• [Task inputs]
>>

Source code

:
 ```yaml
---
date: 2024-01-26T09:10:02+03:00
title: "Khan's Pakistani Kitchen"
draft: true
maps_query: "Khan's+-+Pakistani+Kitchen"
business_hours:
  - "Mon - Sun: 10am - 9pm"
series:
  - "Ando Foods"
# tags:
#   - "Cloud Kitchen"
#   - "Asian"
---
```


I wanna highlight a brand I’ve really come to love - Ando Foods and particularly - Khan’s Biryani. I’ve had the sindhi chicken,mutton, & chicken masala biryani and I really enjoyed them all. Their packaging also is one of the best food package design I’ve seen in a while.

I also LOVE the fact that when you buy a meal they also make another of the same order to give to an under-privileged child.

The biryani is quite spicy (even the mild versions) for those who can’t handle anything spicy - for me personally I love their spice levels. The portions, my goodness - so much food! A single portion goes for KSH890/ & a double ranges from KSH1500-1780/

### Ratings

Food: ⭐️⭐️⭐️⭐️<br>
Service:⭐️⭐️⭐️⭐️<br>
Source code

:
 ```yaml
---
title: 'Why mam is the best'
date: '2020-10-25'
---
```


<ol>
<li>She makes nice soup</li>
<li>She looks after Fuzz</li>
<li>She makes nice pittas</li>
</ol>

<<

• [Task] Using the listing above, report each line that mentions the word "Foods".

• [Solution]
  - "Ando Foods"
I wanna highlight a brand I’ve really come to love - Ando Foods and particularly - Khan’s Biryani. I’ve had the sindhi chicken,mutton, & chicken masala biryani and I really enjoyed them all. Their packaging also is one of the best food package design I’ve seen in a while.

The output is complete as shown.